Try it |
Each line of the listing that includes the string "mockSupabase" needs to be located and copied.
The data section start
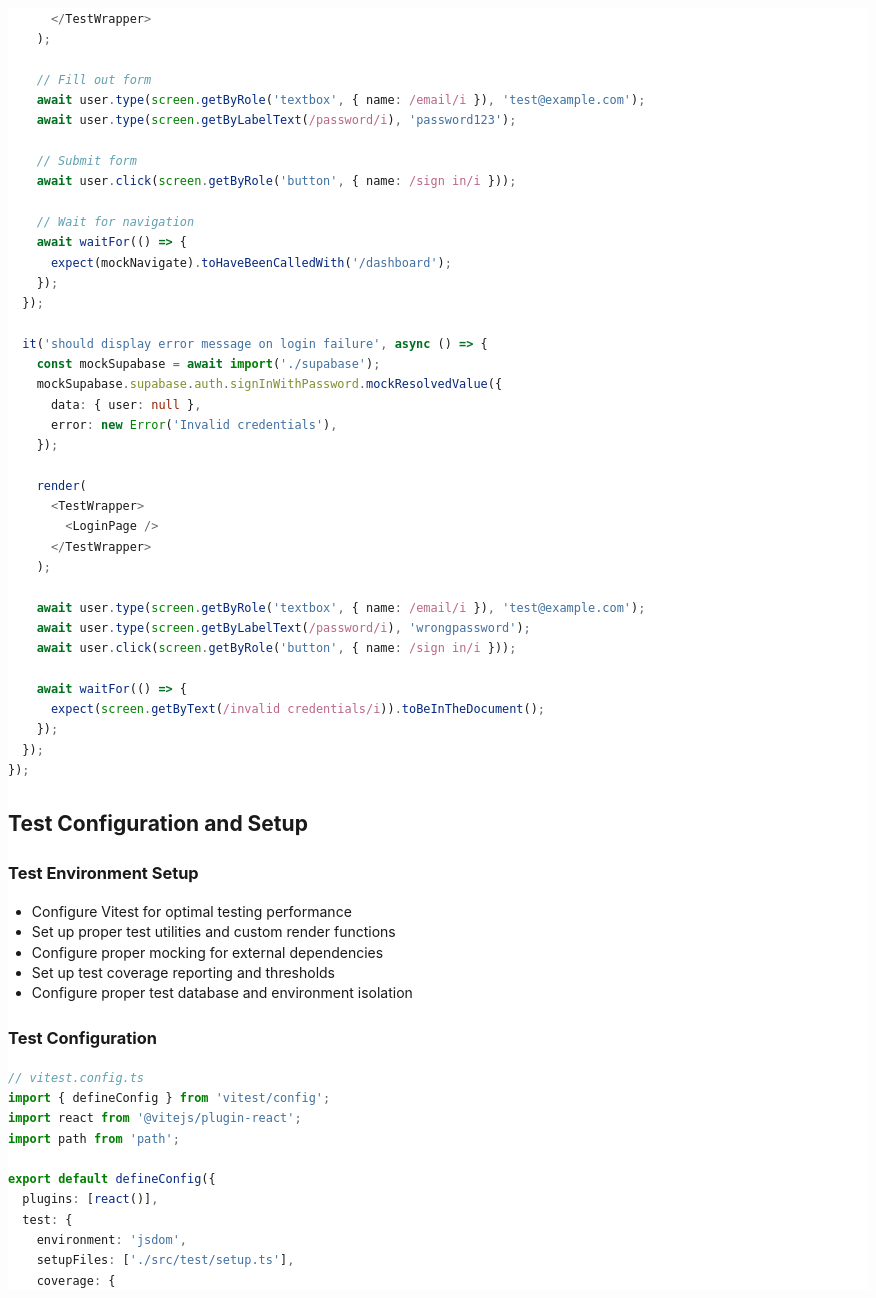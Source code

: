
 ```typescript
      </TestWrapper>
    );

    // Fill out form
    await user.type(screen.getByRole('textbox', { name: /email/i }), 'test@example.com');
    await user.type(screen.getByLabelText(/password/i), 'password123');
    
    // Submit form
    await user.click(screen.getByRole('button', { name: /sign in/i }));
    
    // Wait for navigation
    await waitFor(() => {
      expect(mockNavigate).toHaveBeenCalledWith('/dashboard');
    });
  });

  it('should display error message on login failure', async () => {
    const mockSupabase = await import('./supabase');
    mockSupabase.supabase.auth.signInWithPassword.mockResolvedValue({
      data: { user: null },
      error: new Error('Invalid credentials'),
    });

    render(
      <TestWrapper>
        <LoginPage />
      </TestWrapper>
    );

    await user.type(screen.getByRole('textbox', { name: /email/i }), 'test@example.com');
    await user.type(screen.getByLabelText(/password/i), 'wrongpassword');
    await user.click(screen.getByRole('button', { name: /sign in/i }));

    await waitFor(() => {
      expect(screen.getByText(/invalid credentials/i)).toBeInTheDocument();
    });
  });
});
```

## Test Configuration and Setup

### Test Environment Setup
- Configure Vitest for optimal testing performance
- Set up proper test utilities and custom render functions
- Configure proper mocking for external dependencies
- Set up test coverage reporting and thresholds
- Configure proper test database and environment isolation

### Test Configuration
```typescript
// vitest.config.ts
import { defineConfig } from 'vitest/config';
import react from '@vitejs/plugin-react';
import path from 'path';

export default defineConfig({
  plugins: [react()],
  test: {
    environment: 'jsdom',
    setupFiles: ['./src/test/setup.ts'],
    coverage: {
```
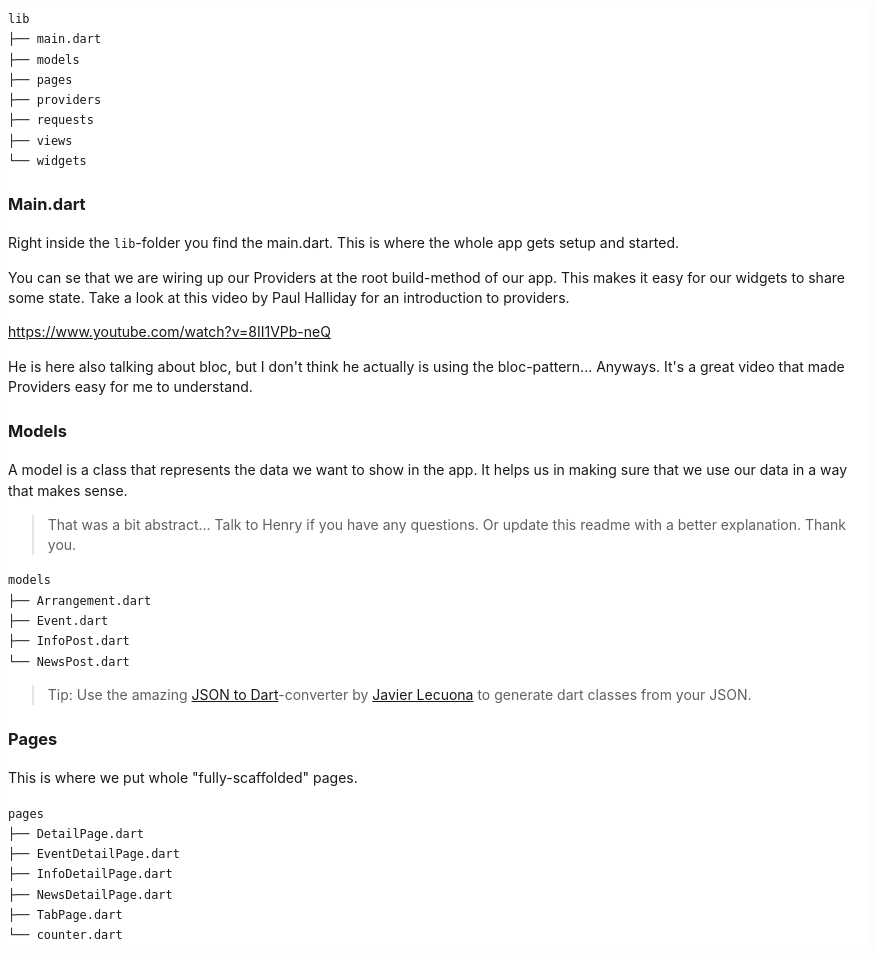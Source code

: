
 ```tree
lib
├── main.dart
├── models
├── pages
├── providers
├── requests
├── views
└── widgets
```

### Main.dart

Right inside the `lib`-folder you find the main.dart. This is where the whole app gets setup and started.

You can se that we are wiring up our Providers at the root build-method of our app. This makes it easy for our widgets to share some state.
Take a look at this video by Paul Halliday for an introduction to providers.

<https://www.youtube.com/watch?v=8II1VPb-neQ>

He is here also talking about bloc, but I don't think he actually is using the bloc-pattern... Anyways. It's a great video that made Providers easy for me to understand.

### Models

A model is a class that represents the data we want to show in the app.
It helps us in making sure that we use our data in a way that makes sense.
> That was a bit abstract... Talk to Henry if you have any questions. Or update this readme with a better explanation. Thank you.

```tree
models
├── Arrangement.dart
├── Event.dart
├── InfoPost.dart
└── NewsPost.dart
```

> Tip: Use the amazing [JSON to Dart](https://javiercbk.github.io/json_to_dart/)-converter  by [Javier Lecuona](https://github.com/javiercbk) to generate dart classes from your JSON.

### Pages

This is where we put whole "fully-scaffolded" pages.

```tree
pages
├── DetailPage.dart
├── EventDetailPage.dart
├── InfoDetailPage.dart
├── NewsDetailPage.dart
├── TabPage.dart
└── counter.dart
```
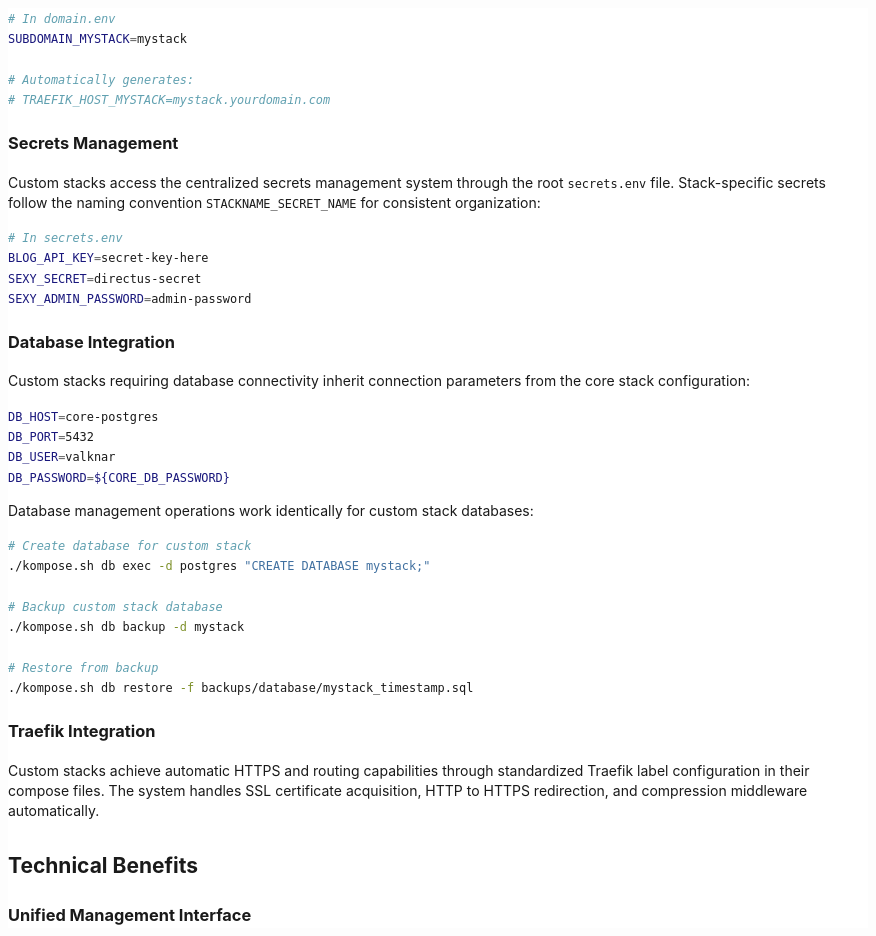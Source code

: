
 ```bash
# In domain.env
SUBDOMAIN_MYSTACK=mystack

# Automatically generates:
# TRAEFIK_HOST_MYSTACK=mystack.yourdomain.com
```

### Secrets Management

Custom stacks access the centralized secrets management system through the root `secrets.env` file. Stack-specific secrets follow the naming convention `STACKNAME_SECRET_NAME` for consistent organization:

```bash
# In secrets.env
BLOG_API_KEY=secret-key-here
SEXY_SECRET=directus-secret
SEXY_ADMIN_PASSWORD=admin-password
```

### Database Integration

Custom stacks requiring database connectivity inherit connection parameters from the core stack configuration:

```bash
DB_HOST=core-postgres
DB_PORT=5432
DB_USER=valknar
DB_PASSWORD=${CORE_DB_PASSWORD}
```

Database management operations work identically for custom stack databases:

```bash
# Create database for custom stack
./kompose.sh db exec -d postgres "CREATE DATABASE mystack;"

# Backup custom stack database
./kompose.sh db backup -d mystack

# Restore from backup
./kompose.sh db restore -f backups/database/mystack_timestamp.sql
```

### Traefik Integration

Custom stacks achieve automatic HTTPS and routing capabilities through standardized Traefik label configuration in their compose files. The system handles SSL certificate acquisition, HTTP to HTTPS redirection, and compression middleware automatically.

## Technical Benefits

### Unified Management Interface
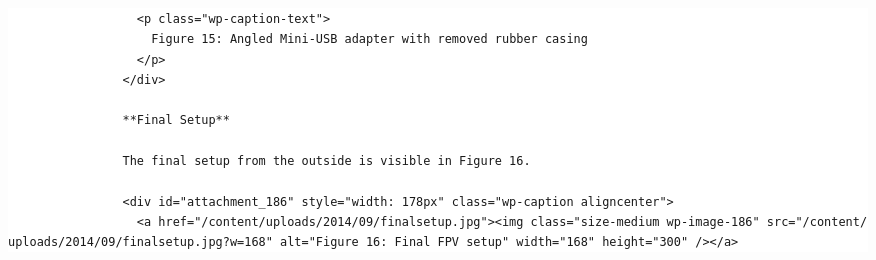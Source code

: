                       <p class="wp-caption-text">
                        Figure 15: Angled Mini-USB adapter with removed rubber casing
                      </p>
                    </div>

                    **Final Setup**

                    The final setup from the outside is visible in Figure 16.

                    <div id="attachment_186" style="width: 178px" class="wp-caption aligncenter">
                      <a href="/content/uploads/2014/09/finalsetup.jpg"><img class="size-medium wp-image-186" src="/content/uploads/2014/09/finalsetup.jpg?w=168" alt="Figure 16: Final FPV setup" width="168" height="300" /></a>
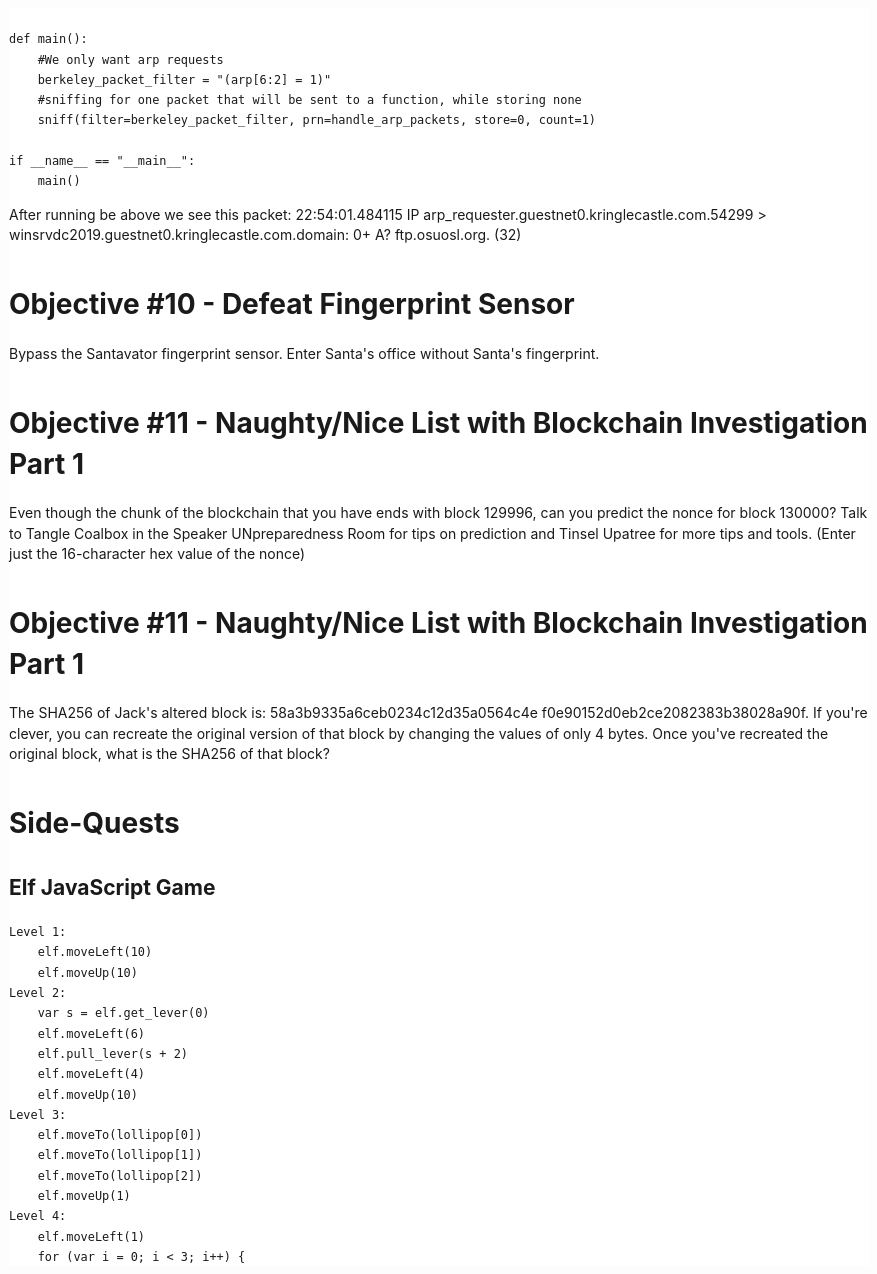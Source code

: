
 ```

def main():
    #We only want arp requests
    berkeley_packet_filter = "(arp[6:2] = 1)"
    #sniffing for one packet that will be sent to a function, while storing none
    sniff(filter=berkeley_packet_filter, prn=handle_arp_packets, store=0, count=1)

if __name__ == "__main__":
    main()
```

After running be above we see this packet:
22:54:01.484115 IP arp_requester.guestnet0.kringlecastle.com.54299 > winsrvdc2019.guestnet0.kringlecastle.com.domain: 0+ A? ftp.osuosl.org. (32)


# Objective #10 - Defeat Fingerprint Sensor


Bypass the Santavator fingerprint sensor. Enter Santa's office without Santa's fingerprint.



# Objective #11 - Naughty/Nice List with Blockchain Investigation Part 1


Even though the chunk of the blockchain that you have ends with block 129996, can you predict the nonce for block 130000? Talk to Tangle Coalbox in the Speaker UNpreparedness Room for tips on prediction and Tinsel Upatree for more tips and tools. (Enter just the 16-character hex value of the nonce)





# Objective #11 - Naughty/Nice List with Blockchain Investigation Part 1


The SHA256 of Jack's altered block is: 58a3b9335a6ceb0234c12d35a0564c4e f0e90152d0eb2ce2082383b38028a90f. If you're clever, you can recreate the original version of that block by changing the values of only 4 bytes. Once you've recreated the original block, what is the SHA256 of that block?


# Side-Quests
## Elf JavaScript Game
```
Level 1:
	elf.moveLeft(10)
	elf.moveUp(10)
Level 2:
	var s = elf.get_lever(0)
	elf.moveLeft(6)
	elf.pull_lever(s + 2)
	elf.moveLeft(4)
	elf.moveUp(10)
Level 3:
	elf.moveTo(lollipop[0])
	elf.moveTo(lollipop[1])
	elf.moveTo(lollipop[2])
	elf.moveUp(1)
Level 4:
	elf.moveLeft(1)
	for (var i = 0; i < 3; i++) {
```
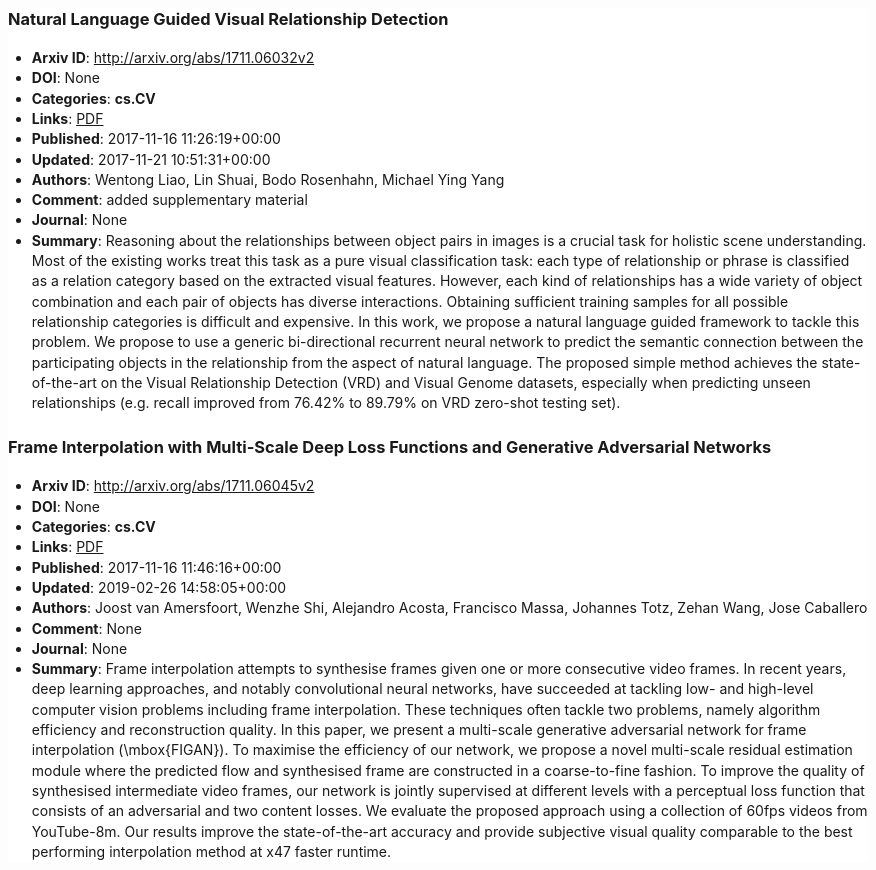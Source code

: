 

### Natural Language Guided Visual Relationship Detection
- **Arxiv ID**: http://arxiv.org/abs/1711.06032v2
- **DOI**: None
- **Categories**: **cs.CV**
- **Links**: [PDF](http://arxiv.org/pdf/1711.06032v2)
- **Published**: 2017-11-16 11:26:19+00:00
- **Updated**: 2017-11-21 10:51:31+00:00
- **Authors**: Wentong Liao, Lin Shuai, Bodo Rosenhahn, Michael Ying Yang
- **Comment**: added supplementary material
- **Journal**: None
- **Summary**: Reasoning about the relationships between object pairs in images is a crucial task for holistic scene understanding. Most of the existing works treat this task as a pure visual classification task: each type of relationship or phrase is classified as a relation category based on the extracted visual features. However, each kind of relationships has a wide variety of object combination and each pair of objects has diverse interactions. Obtaining sufficient training samples for all possible relationship categories is difficult and expensive. In this work, we propose a natural language guided framework to tackle this problem. We propose to use a generic bi-directional recurrent neural network to predict the semantic connection between the participating objects in the relationship from the aspect of natural language. The proposed simple method achieves the state-of-the-art on the Visual Relationship Detection (VRD) and Visual Genome datasets, especially when predicting unseen relationships (e.g. recall improved from 76.42% to 89.79% on VRD zero-shot testing set).



### Frame Interpolation with Multi-Scale Deep Loss Functions and Generative Adversarial Networks
- **Arxiv ID**: http://arxiv.org/abs/1711.06045v2
- **DOI**: None
- **Categories**: **cs.CV**
- **Links**: [PDF](http://arxiv.org/pdf/1711.06045v2)
- **Published**: 2017-11-16 11:46:16+00:00
- **Updated**: 2019-02-26 14:58:05+00:00
- **Authors**: Joost van Amersfoort, Wenzhe Shi, Alejandro Acosta, Francisco Massa, Johannes Totz, Zehan Wang, Jose Caballero
- **Comment**: None
- **Journal**: None
- **Summary**: Frame interpolation attempts to synthesise frames given one or more consecutive video frames. In recent years, deep learning approaches, and notably convolutional neural networks, have succeeded at tackling low- and high-level computer vision problems including frame interpolation. These techniques often tackle two problems, namely algorithm efficiency and reconstruction quality. In this paper, we present a multi-scale generative adversarial network for frame interpolation (\mbox{FIGAN}). To maximise the efficiency of our network, we propose a novel multi-scale residual estimation module where the predicted flow and synthesised frame are constructed in a coarse-to-fine fashion. To improve the quality of synthesised intermediate video frames, our network is jointly supervised at different levels with a perceptual loss function that consists of an adversarial and two content losses. We evaluate the proposed approach using a collection of 60fps videos from YouTube-8m. Our results improve the state-of-the-art accuracy and provide subjective visual quality comparable to the best performing interpolation method at x47 faster runtime.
The data section end
Solution |
    const mockSupabase = await import('./supabase');
    mockSupabase.supabase.auth.signInWithPassword.mockResolvedValue({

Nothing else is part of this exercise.